What is quantum mechanics in simple terms?

Quantum mechanics is the fundamental physical theory that describes the behavior of matter and of light, with its unusual characteristics appearing at and below the scale of atoms. It is the foundation of all quantum physics, including quantum chemistry, quantum field theory, and quantum information science. Classical mechanics can be derived from it as an approximation valid at ordinary scales.

Why does quantum mechanics only give probabilities?

Quantum mechanics usually cannot predict with certainty what will happen and only gives probabilities. A probability is found using the Born rule, named after Max Born, which takes the square of the absolute value of a probability amplitude. This probabilistic nature stems from the act of measurement.

What is the uncertainty principle in quantum mechanics?

The uncertainty principle states that no preparation of a quantum particle can give precise predictions for both its position and its momentum at the same time. Position and momentum are represented by Hermitian operators that do not commute. Either standard deviation can be made arbitrarily small on its own, but not both simultaneously.

Who developed quantum mechanics and when?

Quantum mechanics arose gradually, beginning with Max Planck's solution to the black-body radiation problem in 1900 and Albert Einstein's 1905 explanation of the photoelectric effect. The full theory was developed in the mid-1920s by Niels Bohr, Erwin Schrodinger, Werner Heisenberg, Max Born, Paul Dirac, and others. By 1930 it was further unified and formalized by David Hilbert, Paul Dirac, and John von Neumann.

What is quantum entanglement and can it send signals faster than light?

Quantum entanglement is when the properties of interacting quantum systems become so intertwined that the whole can no longer be described in terms of its individual parts. Erwin Schrodinger called it the characteristic trait of quantum mechanics. It cannot send signals faster than light, as shown by the no-communication theorem, but it does enable quantum computing and protocols such as quantum key distribution.

What are quantum mechanics used for in technology?
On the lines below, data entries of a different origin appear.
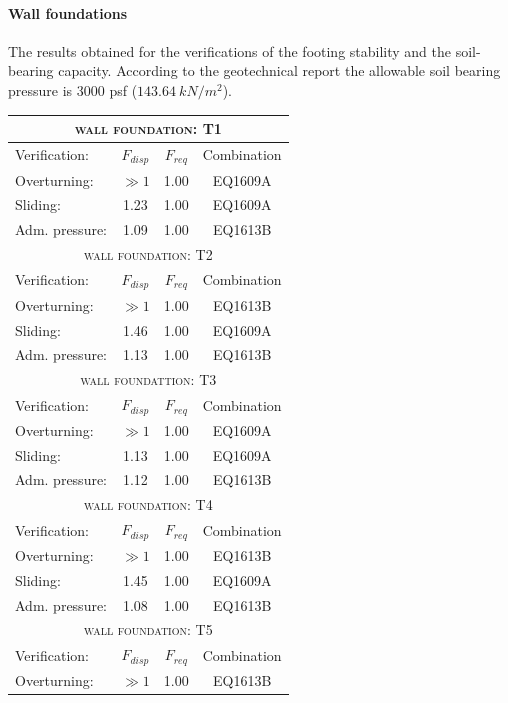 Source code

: \paragraph{Wall foundations}
The results obtained for the verifications of the footing stability and the soil-bearing capacity. According to the geotechnical report the allowable soil bearing pressure is 3000 psf ($143.64\ kN/m^2$).
\begin{center}
\begin{tabular}{|l|c|c|c|}
\hline
\multicolumn{4}{|c|}{\textsc{wall foundation: T1}}\\
\hline
Verification:  & $F_{disp}$ & $F_{req}$ & Combination\\
\hline
Overturning:  & $\gg 1$ & 1.00 & EQ1609A\\
Sliding:  & 1.23 & 1.00 & EQ1609A\\
Adm. pressure:  & 1.09 & 1.00 & EQ1613B\\
\hline
\multicolumn{4}{|c|}{\textsc{wall foundation: T2}}\\
\hline
Verification:  & $F_{disp}$ & $F_{req}$ & Combination\\
\hline
Overturning:  & $\gg 1$ & 1.00 & EQ1613B\\
Sliding:  & 1.46 & 1.00 & EQ1609A\\
Adm. pressure:  & 1.13 & 1.00 & EQ1613B\\
\hline
\multicolumn{4}{|c|}{\textsc{wall foundattion: T3}}\\
\hline
Verification:  & $F_{disp}$ & $F_{req}$ & Combination\\
\hline
Overturning:  & $\gg 1$ & 1.00 & EQ1609A\\
Sliding:  & 1.13 & 1.00 & EQ1609A\\
Adm. pressure:  & 1.12 & 1.00 & EQ1613B\\
\hline
\multicolumn{4}{|c|}{\textsc{wall foundation: T4}}\\
\hline
Verification:  & $F_{disp}$ & $F_{req}$ & Combination\\
\hline
Overturning:  & $\gg 1$ & 1.00 & EQ1613B\\
Sliding:  & 1.45 & 1.00 & EQ1609A\\
Adm. pressure:  & 1.08 & 1.00 & EQ1613B\\
\hline
\multicolumn{4}{|c|}{\textsc{wall foundation: T5 }}\\
\hline
Verification:  & $F_{disp}$ & $F_{req}$ & Combination\\
\hline
Overturning:  & $\gg 1$ & 1.00 & EQ1613B\\

\end{tabular}
\end{center}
Quantum mechanics underpins solid-state physics and materials science and explains the behavior of individual subatomic particles. Its applications include quantum chemistry, quantum optics, quantum computing, superconducting magnets, light-emitting diodes, the laser, the transistor, and semiconductors such as the microprocessor, along with imaging methods like magnetic resonance imaging and electron microscopy.